▶ [WHAT IS EXPECTED] Write the lines below out exactly, dropping each picture.

▶ [RECORDS SUPPLIED]
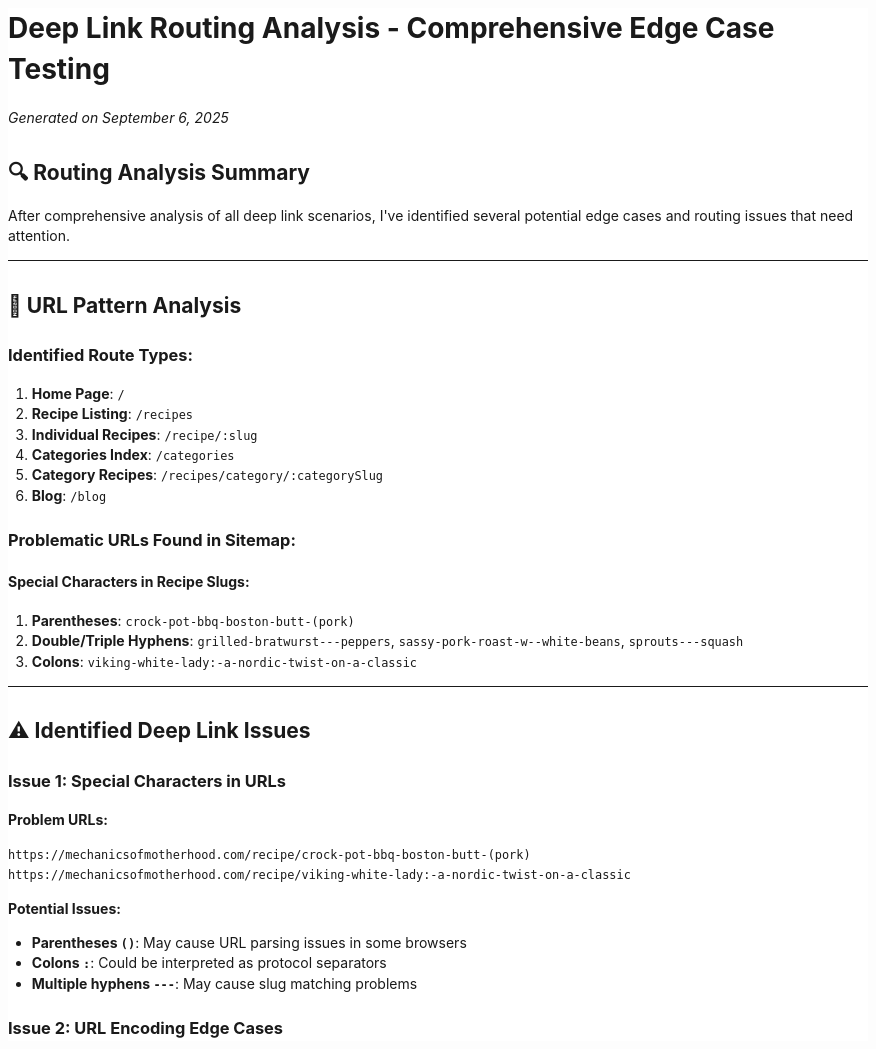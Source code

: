 # Deep Link Routing Analysis - Comprehensive Edge Case Testing

*Generated on September 6, 2025*

## 🔍 **Routing Analysis Summary**

After comprehensive analysis of all deep link scenarios, I've identified several potential edge cases and routing issues that need attention.

---

## 🧪 **URL Pattern Analysis**

### **Identified Route Types:**

1. **Home Page**: `/`
2. **Recipe Listing**: `/recipes`
3. **Individual Recipes**: `/recipe/:slug`
4. **Categories Index**: `/categories`
5. **Category Recipes**: `/recipes/category/:categorySlug`
6. **Blog**: `/blog`

### **Problematic URLs Found in Sitemap:**

#### **Special Characters in Recipe Slugs:**

1. **Parentheses**: `crock-pot-bbq-boston-butt-(pork)`
2. **Double/Triple Hyphens**: `grilled-bratwurst---peppers`, `sassy-pork-roast-w--white-beans`, `sprouts---squash`
3. **Colons**: `viking-white-lady:-a-nordic-twist-on-a-classic`

---

## ⚠️ **Identified Deep Link Issues**

### **Issue 1: Special Characters in URLs**

**Problem URLs:**

```
https://mechanicsofmotherhood.com/recipe/crock-pot-bbq-boston-butt-(pork)
https://mechanicsofmotherhood.com/recipe/viking-white-lady:-a-nordic-twist-on-a-classic
```

**Potential Issues:**

- **Parentheses `()`**: May cause URL parsing issues in some browsers
- **Colons `:`**: Could be interpreted as protocol separators
- **Multiple hyphens `---`**: May cause slug matching problems

### **Issue 2: URL Encoding Edge Cases**

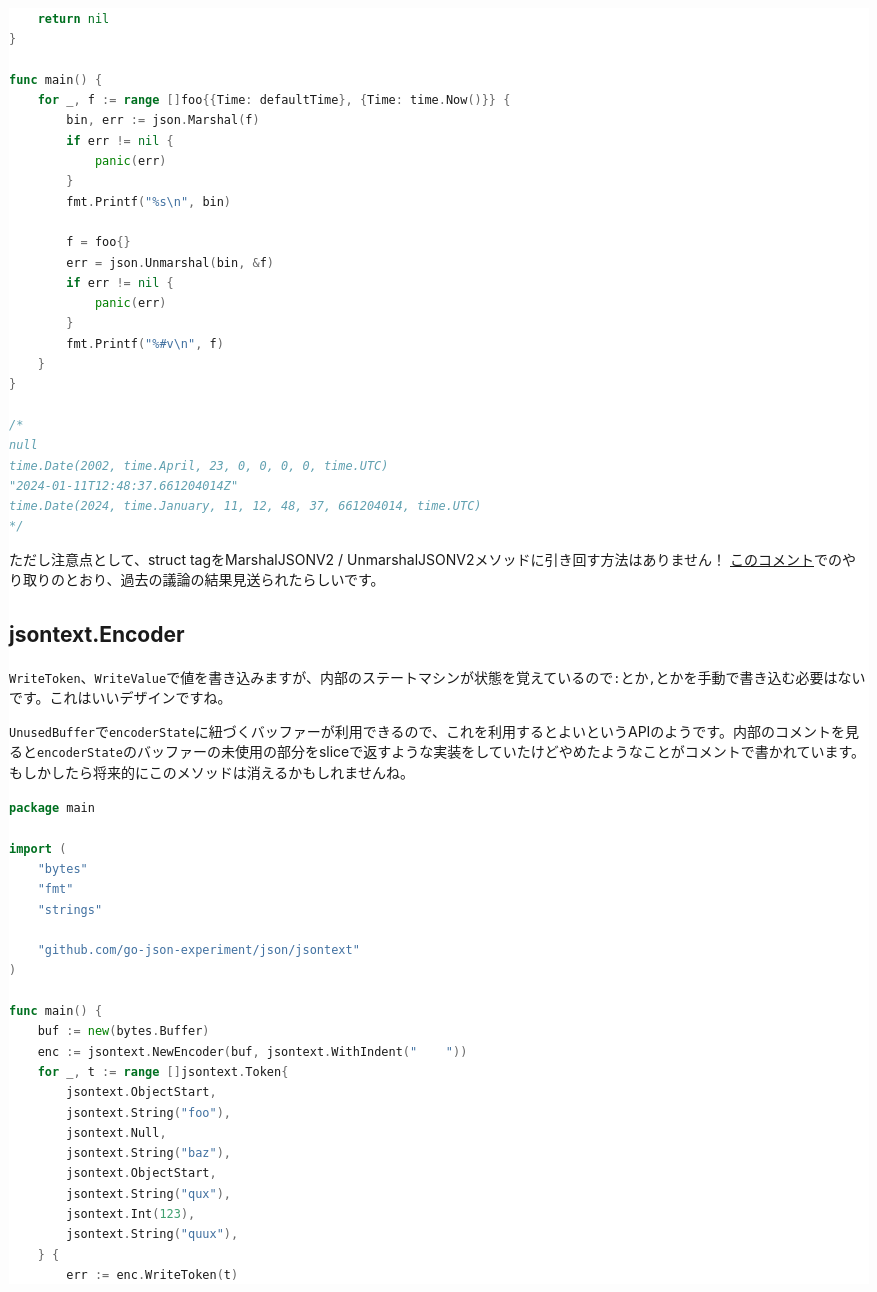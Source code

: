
 ```go
	return nil
}

func main() {
	for _, f := range []foo{{Time: defaultTime}, {Time: time.Now()}} {
		bin, err := json.Marshal(f)
		if err != nil {
			panic(err)
		}
		fmt.Printf("%s\n", bin)

		f = foo{}
		err = json.Unmarshal(bin, &f)
		if err != nil {
			panic(err)
		}
		fmt.Printf("%#v\n", f)
	}
}

/*
null
time.Date(2002, time.April, 23, 0, 0, 0, 0, time.UTC)
"2024-01-11T12:48:37.661204014Z"
time.Date(2024, time.January, 11, 12, 48, 37, 661204014, time.UTC)
*/
```

ただし注意点として、struct tagをMarshalJSONV2 / UnmarshalJSONV2メソッドに引き回す方法はありません！
[このコメント](https://github.com/golang/go/discussions/63397#discussioncomment-7206575)でのやり取りのとおり、過去の議論の結果見送られたらしいです。

## jsontext.Encoder

`WriteToken`、`WriteValue`で値を書き込みますが、内部のステートマシンが状態を覚えているので`:`とか`,`とかを手動で書き込む必要はないです。これはいいデザインですね。

`UnusedBuffer`で`encoderState`に紐づくバッファーが利用できるので、これを利用するとよいというAPIのようです。内部のコメントを見ると`encoderState`のバッファーの未使用の部分をsliceで返すような実装をしていたけどやめたようなことがコメントで書かれています。もしかしたら将来的にこのメソッドは消えるかもしれませんね。

```go
package main

import (
	"bytes"
	"fmt"
	"strings"

	"github.com/go-json-experiment/json/jsontext"
)

func main() {
	buf := new(bytes.Buffer)
	enc := jsontext.NewEncoder(buf, jsontext.WithIndent("    "))
	for _, t := range []jsontext.Token{
		jsontext.ObjectStart,
		jsontext.String("foo"),
		jsontext.Null,
		jsontext.String("baz"),
		jsontext.ObjectStart,
		jsontext.String("qux"),
		jsontext.Int(123),
		jsontext.String("quux"),
	} {
		err := enc.WriteToken(t)
```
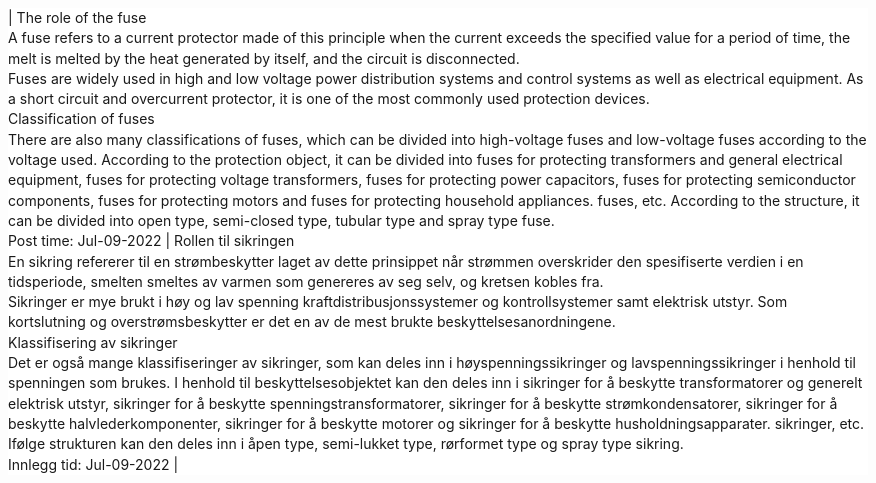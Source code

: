 | The role of the fuse<br/>A fuse refers to a current protector made of this principle when the current exceeds the specified value for a period of time, the melt is melted by the heat generated by itself, and the circuit is disconnected.<br/>Fuses are widely used in high and low voltage power distribution systems and control systems as well as electrical equipment. As a short circuit and overcurrent protector, it is one of the most commonly used protection devices.<br/>Classification of fuses<br/>There are also many classifications of fuses, which can be divided into high-voltage fuses and low-voltage fuses according to the voltage used. According to the protection object, it can be divided into fuses for protecting transformers and general electrical equipment, fuses for protecting voltage transformers, fuses for protecting power capacitors, fuses for protecting semiconductor components, fuses for protecting motors and fuses for protecting household appliances. fuses, etc. According to the structure, it can be divided into open type, semi-closed type, tubular type and spray type fuse.<br/>Post time: Jul-09-2022 | Rollen til sikringen<br/>En sikring refererer til en strømbeskytter laget av dette prinsippet når strømmen overskrider den spesifiserte verdien i en tidsperiode, smelten smeltes av varmen som genereres av seg selv, og kretsen kobles fra.<br/>Sikringer er mye brukt i høy og lav spenning kraftdistribusjonssystemer og kontrollsystemer samt elektrisk utstyr. Som kortslutning og overstrømsbeskytter er det en av de mest brukte beskyttelsesanordningene.<br/>Klassifisering av sikringer<br/>Det er også mange klassifiseringer av sikringer, som kan deles inn i høyspenningssikringer og lavspenningssikringer i henhold til spenningen som brukes. I henhold til beskyttelsesobjektet kan den deles inn i sikringer for å beskytte transformatorer og generelt elektrisk utstyr, sikringer for å beskytte spenningstransformatorer, sikringer for å beskytte strømkondensatorer, sikringer for å beskytte halvlederkomponenter, sikringer for å beskytte motorer og sikringer for å beskytte husholdningsapparater. sikringer, etc. Ifølge strukturen kan den deles inn i åpen type, semi-lukket type, rørformet type og spray type sikring.<br/>Innlegg tid: Jul-09-2022 |
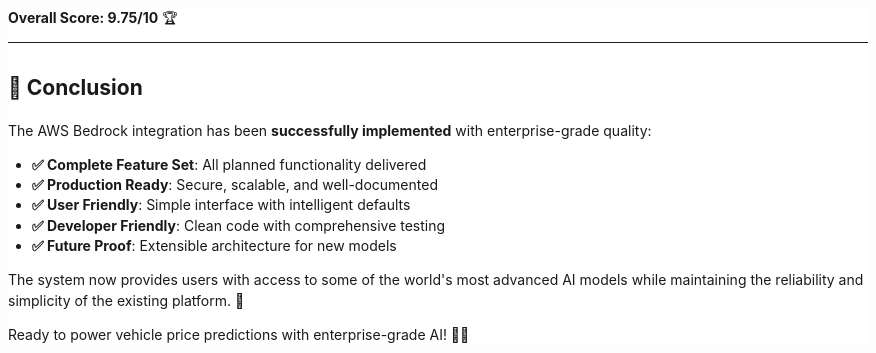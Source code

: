 **Overall Score: 9.75/10** 🏆

---

## 🎉 Conclusion

The AWS Bedrock integration has been **successfully implemented** with enterprise-grade quality:

- **✅ Complete Feature Set**: All planned functionality delivered
- **✅ Production Ready**: Secure, scalable, and well-documented
- **✅ User Friendly**: Simple interface with intelligent defaults
- **✅ Developer Friendly**: Clean code with comprehensive testing
- **✅ Future Proof**: Extensible architecture for new models

The system now provides users with access to some of the world's most advanced AI models while maintaining the reliability and simplicity of the existing platform. 🚀

Ready to power vehicle price predictions with enterprise-grade AI! 🔮✨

▶ [EXERCISE ANSWER]
Source code

: # Deep Link Routing Analysis - Comprehensive Edge Case Testing

*Generated on September 6, 2025*

## 🔍 **Routing Analysis Summary**

After comprehensive analysis of all deep link scenarios, I've identified several potential edge cases and routing issues that need attention.

---

## 🧪 **URL Pattern Analysis**

### **Identified Route Types:**

1. **Home Page**: `/`
2. **Recipe Listing**: `/recipes`
3. **Individual Recipes**: `/recipe/:slug`
4. **Categories Index**: `/categories`
5. **Category Recipes**: `/recipes/category/:categorySlug`
6. **Blog**: `/blog`

### **Problematic URLs Found in Sitemap:**

#### **Special Characters in Recipe Slugs:**

1. **Parentheses**: `crock-pot-bbq-boston-butt-(pork)`
2. **Double/Triple Hyphens**: `grilled-bratwurst---peppers`, `sassy-pork-roast-w--white-beans`, `sprouts---squash`
3. **Colons**: `viking-white-lady:-a-nordic-twist-on-a-classic`

---

## ⚠️ **Identified Deep Link Issues**

### **Issue 1: Special Characters in URLs**

**Problem URLs:**

```
https://mechanicsofmotherhood.com/recipe/crock-pot-bbq-boston-butt-(pork)
https://mechanicsofmotherhood.com/recipe/viking-white-lady:-a-nordic-twist-on-a-classic
```

**Potential Issues:**

- **Parentheses `()`**: May cause URL parsing issues in some browsers
- **Colons `:`**: Could be interpreted as protocol separators
- **Multiple hyphens `---`**: May cause slug matching problems

### **Issue 2: URL Encoding Edge Cases**

Source code

:
 ```go
	return nil
}

func main() {
	for _, f := range []foo{{Time: defaultTime}, {Time: time.Now()}} {
		bin, err := json.Marshal(f)
		if err != nil {
			panic(err)
		}
		fmt.Printf("%s\n", bin)

		f = foo{}
		err = json.Unmarshal(bin, &f)
		if err != nil {
			panic(err)
		}
		fmt.Printf("%#v\n", f)
	}
}

/*
null
time.Date(2002, time.April, 23, 0, 0, 0, 0, time.UTC)
"2024-01-11T12:48:37.661204014Z"
time.Date(2024, time.January, 11, 12, 48, 37, 661204014, time.UTC)
*/
```

ただし注意点として、struct tagをMarshalJSONV2 / UnmarshalJSONV2メソッドに引き回す方法はありません！
[このコメント](https://github.com/golang/go/discussions/63397#discussioncomment-7206575)でのやり取りのとおり、過去の議論の結果見送られたらしいです。

## jsontext.Encoder

`WriteToken`、`WriteValue`で値を書き込みますが、内部のステートマシンが状態を覚えているので`:`とか`,`とかを手動で書き込む必要はないです。これはいいデザインですね。

`UnusedBuffer`で`encoderState`に紐づくバッファーが利用できるので、これを利用するとよいというAPIのようです。内部のコメントを見ると`encoderState`のバッファーの未使用の部分をsliceで返すような実装をしていたけどやめたようなことがコメントで書かれています。もしかしたら将来的にこのメソッドは消えるかもしれませんね。

```go
package main

import (
	"bytes"
	"fmt"
	"strings"

	"github.com/go-json-experiment/json/jsontext"
)

func main() {
	buf := new(bytes.Buffer)
	enc := jsontext.NewEncoder(buf, jsontext.WithIndent("    "))
	for _, t := range []jsontext.Token{
		jsontext.ObjectStart,
		jsontext.String("foo"),
		jsontext.Null,
		jsontext.String("baz"),
		jsontext.ObjectStart,
		jsontext.String("qux"),
		jsontext.Int(123),
		jsontext.String("quux"),
	} {
		err := enc.WriteToken(t)
```
Source code

: | The role of the fuse<br/>A fuse refers to a current protector made of this principle when the current exceeds the specified value for a period of time, the melt is melted by the heat generated by itself, and the circuit is disconnected.<br/>Fuses are widely used in high and low voltage power distribution systems and control systems as well as electrical equipment. As a short circuit and overcurrent protector, it is one of the most commonly used protection devices.<br/>Classification of fuses<br/>There are also many classifications of fuses, which can be divided into high-voltage fuses and low-voltage fuses according to the voltage used. According to the protection object, it can be divided into fuses for protecting transformers and general electrical equipment, fuses for protecting voltage transformers, fuses for protecting power capacitors, fuses for protecting semiconductor components, fuses for protecting motors and fuses for protecting household appliances. fuses, etc. According to the structure, it can be divided into open type, semi-closed type, tubular type and spray type fuse.<br/>Post time: Jul-09-2022 | Rollen til sikringen<br/>En sikring refererer til en strømbeskytter laget av dette prinsippet når strømmen overskrider den spesifiserte verdien i en tidsperiode, smelten smeltes av varmen som genereres av seg selv, og kretsen kobles fra.<br/>Sikringer er mye brukt i høy og lav spenning kraftdistribusjonssystemer og kontrollsystemer samt elektrisk utstyr. Som kortslutning og overstrømsbeskytter er det en av de mest brukte beskyttelsesanordningene.<br/>Klassifisering av sikringer<br/>Det er også mange klassifiseringer av sikringer, som kan deles inn i høyspenningssikringer og lavspenningssikringer i henhold til spenningen som brukes. I henhold til beskyttelsesobjektet kan den deles inn i sikringer for å beskytte transformatorer og generelt elektrisk utstyr, sikringer for å beskytte spenningstransformatorer, sikringer for å beskytte strømkondensatorer, sikringer for å beskytte halvlederkomponenter, sikringer for å beskytte motorer og sikringer for å beskytte husholdningsapparater. sikringer, etc. Ifølge strukturen kan den deles inn i åpen type, semi-lukket type, rørformet type og spray type sikring.<br/>Innlegg tid: Jul-09-2022 |
Source code

: **Overall Score: 9.75/10** 🏆

---

## 🎉 Conclusion

The AWS Bedrock integration has been **successfully implemented** with enterprise-grade quality:

- **✅ Complete Feature Set**: All planned functionality delivered
- **✅ Production Ready**: Secure, scalable, and well-documented
- **✅ User Friendly**: Simple interface with intelligent defaults
- **✅ Developer Friendly**: Clean code with comprehensive testing
- **✅ Future Proof**: Extensible architecture for new models

The system now provides users with access to some of the world's most advanced AI models while maintaining the reliability and simplicity of the existing platform. 🚀

Ready to power vehicle price predictions with enterprise-grade AI! 🔮✨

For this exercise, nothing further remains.